#### [Task statement]
Given the listing that follows, report all lines in which the string "about" occurs.

#### [Records for the task]
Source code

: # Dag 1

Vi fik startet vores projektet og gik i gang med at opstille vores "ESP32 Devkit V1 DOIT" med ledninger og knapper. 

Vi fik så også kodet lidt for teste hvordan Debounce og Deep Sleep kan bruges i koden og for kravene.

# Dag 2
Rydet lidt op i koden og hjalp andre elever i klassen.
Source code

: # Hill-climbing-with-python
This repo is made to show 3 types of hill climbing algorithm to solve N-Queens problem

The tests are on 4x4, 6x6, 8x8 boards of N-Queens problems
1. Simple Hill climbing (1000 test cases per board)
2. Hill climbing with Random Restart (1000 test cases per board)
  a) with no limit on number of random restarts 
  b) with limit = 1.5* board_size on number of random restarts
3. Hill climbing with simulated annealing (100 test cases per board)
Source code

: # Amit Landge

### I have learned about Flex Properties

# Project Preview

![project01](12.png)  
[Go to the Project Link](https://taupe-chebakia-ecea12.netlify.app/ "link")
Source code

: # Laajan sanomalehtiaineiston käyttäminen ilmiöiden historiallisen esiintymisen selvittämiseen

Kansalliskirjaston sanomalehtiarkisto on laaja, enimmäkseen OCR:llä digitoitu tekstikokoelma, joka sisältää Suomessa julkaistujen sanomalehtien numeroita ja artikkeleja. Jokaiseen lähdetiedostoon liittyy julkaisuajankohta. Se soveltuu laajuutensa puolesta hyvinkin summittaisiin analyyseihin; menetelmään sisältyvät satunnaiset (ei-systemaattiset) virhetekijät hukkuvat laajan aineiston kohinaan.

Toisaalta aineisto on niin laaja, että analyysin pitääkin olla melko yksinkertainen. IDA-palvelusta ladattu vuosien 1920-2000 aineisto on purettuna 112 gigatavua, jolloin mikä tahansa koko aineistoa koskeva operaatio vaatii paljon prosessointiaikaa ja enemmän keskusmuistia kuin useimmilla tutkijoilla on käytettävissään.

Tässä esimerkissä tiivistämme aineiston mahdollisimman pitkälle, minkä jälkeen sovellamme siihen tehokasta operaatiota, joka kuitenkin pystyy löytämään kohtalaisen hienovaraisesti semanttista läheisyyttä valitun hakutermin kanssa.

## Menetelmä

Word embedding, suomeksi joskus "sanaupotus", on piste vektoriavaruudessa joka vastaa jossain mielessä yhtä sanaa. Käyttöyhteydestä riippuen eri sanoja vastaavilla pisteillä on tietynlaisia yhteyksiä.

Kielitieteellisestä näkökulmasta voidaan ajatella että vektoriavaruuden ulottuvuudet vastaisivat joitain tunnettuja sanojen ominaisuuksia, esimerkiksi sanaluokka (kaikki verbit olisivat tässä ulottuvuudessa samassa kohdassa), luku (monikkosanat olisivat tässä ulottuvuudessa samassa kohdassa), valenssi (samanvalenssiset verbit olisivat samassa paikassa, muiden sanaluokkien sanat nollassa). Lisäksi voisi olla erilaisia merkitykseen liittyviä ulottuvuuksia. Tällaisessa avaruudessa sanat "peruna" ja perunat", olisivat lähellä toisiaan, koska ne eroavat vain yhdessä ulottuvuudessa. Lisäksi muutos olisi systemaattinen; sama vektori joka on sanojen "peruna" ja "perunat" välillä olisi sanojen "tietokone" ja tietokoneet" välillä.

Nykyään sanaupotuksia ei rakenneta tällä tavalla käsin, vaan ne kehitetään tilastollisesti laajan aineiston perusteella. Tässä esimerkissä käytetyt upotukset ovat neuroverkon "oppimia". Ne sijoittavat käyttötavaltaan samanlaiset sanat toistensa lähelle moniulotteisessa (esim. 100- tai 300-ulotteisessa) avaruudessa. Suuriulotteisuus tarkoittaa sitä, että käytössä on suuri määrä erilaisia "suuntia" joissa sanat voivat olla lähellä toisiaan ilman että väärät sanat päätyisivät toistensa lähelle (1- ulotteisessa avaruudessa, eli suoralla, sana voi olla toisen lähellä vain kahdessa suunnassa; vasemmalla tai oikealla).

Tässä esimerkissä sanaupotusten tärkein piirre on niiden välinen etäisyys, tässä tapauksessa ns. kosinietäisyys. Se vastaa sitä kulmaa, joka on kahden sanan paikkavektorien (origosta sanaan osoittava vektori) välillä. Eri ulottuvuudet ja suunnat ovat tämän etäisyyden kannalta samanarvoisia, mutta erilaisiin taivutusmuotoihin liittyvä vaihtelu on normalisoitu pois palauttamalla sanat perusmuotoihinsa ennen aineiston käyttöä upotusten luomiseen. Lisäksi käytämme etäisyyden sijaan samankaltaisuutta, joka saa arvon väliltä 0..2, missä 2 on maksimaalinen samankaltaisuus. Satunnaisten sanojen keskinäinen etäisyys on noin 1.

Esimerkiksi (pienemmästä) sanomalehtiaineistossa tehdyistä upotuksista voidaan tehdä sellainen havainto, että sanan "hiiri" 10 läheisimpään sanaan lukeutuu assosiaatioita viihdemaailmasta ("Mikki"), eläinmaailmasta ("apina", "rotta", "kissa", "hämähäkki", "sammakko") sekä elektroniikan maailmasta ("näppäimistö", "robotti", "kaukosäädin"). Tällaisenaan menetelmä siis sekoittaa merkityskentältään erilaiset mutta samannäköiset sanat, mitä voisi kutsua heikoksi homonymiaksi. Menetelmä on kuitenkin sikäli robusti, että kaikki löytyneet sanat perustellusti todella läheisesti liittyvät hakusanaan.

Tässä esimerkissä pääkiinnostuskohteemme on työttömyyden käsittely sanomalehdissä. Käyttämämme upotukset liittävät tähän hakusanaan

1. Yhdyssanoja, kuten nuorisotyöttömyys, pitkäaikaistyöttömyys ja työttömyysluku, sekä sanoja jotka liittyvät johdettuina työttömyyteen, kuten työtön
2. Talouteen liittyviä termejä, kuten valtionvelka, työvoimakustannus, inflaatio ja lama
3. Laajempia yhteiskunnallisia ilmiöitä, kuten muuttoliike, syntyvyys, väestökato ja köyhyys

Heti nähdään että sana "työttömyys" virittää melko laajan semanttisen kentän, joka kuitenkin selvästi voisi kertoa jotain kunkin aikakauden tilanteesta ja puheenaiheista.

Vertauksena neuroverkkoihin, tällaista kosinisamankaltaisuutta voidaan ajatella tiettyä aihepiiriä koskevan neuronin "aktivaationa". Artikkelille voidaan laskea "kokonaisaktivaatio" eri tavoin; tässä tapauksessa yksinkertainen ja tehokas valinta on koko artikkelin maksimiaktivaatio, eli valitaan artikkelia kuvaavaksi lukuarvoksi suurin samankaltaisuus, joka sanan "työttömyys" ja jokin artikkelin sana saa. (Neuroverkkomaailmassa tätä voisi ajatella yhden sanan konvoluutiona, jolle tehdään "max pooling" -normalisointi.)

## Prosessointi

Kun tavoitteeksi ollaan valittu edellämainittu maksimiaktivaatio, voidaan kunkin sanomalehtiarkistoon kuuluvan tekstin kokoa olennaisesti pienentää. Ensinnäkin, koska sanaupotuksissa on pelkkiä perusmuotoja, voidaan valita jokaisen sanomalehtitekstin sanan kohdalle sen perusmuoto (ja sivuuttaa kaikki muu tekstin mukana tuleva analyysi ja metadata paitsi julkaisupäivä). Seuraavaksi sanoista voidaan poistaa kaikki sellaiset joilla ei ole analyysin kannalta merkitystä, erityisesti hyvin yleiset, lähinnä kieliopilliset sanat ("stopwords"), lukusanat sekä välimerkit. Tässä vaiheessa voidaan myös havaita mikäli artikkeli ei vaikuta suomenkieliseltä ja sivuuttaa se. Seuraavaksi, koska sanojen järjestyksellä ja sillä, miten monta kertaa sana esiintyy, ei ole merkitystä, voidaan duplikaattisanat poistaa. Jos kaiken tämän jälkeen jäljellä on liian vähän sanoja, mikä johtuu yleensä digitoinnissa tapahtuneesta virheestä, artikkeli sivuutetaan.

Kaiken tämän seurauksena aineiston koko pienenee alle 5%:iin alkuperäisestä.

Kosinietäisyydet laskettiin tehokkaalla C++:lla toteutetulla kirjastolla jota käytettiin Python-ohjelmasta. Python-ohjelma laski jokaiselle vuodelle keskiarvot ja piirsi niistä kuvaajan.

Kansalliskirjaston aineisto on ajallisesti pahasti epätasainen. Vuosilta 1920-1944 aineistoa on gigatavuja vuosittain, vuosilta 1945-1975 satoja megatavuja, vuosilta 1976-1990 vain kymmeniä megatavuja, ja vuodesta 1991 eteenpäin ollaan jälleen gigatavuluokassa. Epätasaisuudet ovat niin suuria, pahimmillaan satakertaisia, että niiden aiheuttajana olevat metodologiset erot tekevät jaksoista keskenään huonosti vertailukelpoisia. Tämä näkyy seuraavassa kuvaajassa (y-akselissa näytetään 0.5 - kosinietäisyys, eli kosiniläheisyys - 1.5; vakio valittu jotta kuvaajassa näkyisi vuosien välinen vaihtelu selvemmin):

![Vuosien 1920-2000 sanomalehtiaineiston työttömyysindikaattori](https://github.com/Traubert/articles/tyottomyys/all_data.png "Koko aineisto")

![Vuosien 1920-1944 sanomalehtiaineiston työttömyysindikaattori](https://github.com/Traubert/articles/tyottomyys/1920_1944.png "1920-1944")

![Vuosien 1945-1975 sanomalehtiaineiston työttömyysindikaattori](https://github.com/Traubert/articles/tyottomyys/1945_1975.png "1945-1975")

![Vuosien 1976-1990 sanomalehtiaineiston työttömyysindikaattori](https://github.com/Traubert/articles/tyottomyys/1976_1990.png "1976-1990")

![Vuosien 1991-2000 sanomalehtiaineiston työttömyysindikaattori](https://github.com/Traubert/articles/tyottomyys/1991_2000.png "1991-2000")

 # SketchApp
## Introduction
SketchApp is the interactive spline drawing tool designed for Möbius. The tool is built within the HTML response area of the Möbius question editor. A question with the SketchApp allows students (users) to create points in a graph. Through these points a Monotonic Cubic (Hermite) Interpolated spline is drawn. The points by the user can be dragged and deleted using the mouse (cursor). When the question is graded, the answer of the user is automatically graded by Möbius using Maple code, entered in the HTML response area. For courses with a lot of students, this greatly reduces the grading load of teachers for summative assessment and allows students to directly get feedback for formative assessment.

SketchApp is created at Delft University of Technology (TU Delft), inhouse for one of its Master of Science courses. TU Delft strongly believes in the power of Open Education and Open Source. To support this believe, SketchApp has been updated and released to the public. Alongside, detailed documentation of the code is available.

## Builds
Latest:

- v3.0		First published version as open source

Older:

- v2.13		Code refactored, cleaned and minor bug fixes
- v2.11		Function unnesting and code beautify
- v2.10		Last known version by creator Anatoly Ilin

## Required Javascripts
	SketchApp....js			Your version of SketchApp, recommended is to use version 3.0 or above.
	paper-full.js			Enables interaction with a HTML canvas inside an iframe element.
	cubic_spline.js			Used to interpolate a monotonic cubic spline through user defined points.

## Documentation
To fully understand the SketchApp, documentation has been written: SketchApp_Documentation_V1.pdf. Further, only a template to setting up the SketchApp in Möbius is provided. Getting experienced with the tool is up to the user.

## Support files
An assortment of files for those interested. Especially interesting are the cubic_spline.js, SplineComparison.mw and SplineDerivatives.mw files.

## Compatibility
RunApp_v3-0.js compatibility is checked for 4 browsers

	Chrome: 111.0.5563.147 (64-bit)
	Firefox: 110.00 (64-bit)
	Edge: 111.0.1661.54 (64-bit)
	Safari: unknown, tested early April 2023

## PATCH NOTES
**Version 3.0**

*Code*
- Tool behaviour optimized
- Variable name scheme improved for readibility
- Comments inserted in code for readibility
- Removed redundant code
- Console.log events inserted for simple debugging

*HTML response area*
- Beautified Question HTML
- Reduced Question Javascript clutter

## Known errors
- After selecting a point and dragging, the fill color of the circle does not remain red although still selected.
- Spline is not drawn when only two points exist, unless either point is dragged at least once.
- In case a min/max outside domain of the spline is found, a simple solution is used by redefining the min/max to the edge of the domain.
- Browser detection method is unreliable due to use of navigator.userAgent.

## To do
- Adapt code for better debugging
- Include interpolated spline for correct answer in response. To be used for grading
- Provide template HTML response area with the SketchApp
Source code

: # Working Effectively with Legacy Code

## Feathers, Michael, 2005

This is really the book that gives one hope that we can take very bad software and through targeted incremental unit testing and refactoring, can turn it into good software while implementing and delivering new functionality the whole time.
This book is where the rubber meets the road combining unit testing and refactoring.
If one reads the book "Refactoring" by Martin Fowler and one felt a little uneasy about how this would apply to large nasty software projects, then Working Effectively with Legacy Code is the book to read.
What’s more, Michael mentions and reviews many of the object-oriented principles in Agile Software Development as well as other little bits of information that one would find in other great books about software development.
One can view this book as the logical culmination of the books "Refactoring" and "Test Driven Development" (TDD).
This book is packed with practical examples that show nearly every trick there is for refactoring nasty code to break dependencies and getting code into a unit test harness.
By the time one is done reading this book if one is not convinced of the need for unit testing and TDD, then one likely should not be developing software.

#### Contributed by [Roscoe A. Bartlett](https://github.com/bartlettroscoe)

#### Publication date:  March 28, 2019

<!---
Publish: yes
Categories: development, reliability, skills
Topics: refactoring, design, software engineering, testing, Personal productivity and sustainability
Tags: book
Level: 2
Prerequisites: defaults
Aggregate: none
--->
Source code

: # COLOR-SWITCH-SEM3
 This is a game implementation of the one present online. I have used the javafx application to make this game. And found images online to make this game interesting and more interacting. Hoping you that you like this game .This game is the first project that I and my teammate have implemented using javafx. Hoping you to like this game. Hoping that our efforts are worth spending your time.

#### [Answer section]
### I have learned about Flex Properties
If one reads the book "Refactoring" by Martin Fowler and one felt a little uneasy about how this would apply to large nasty software projects, then Working Effectively with Legacy Code is the book to read.
What’s more, Michael mentions and reviews many of the object-oriented principles in Agile Software Development as well as other little bits of information that one would find in other great books about software development.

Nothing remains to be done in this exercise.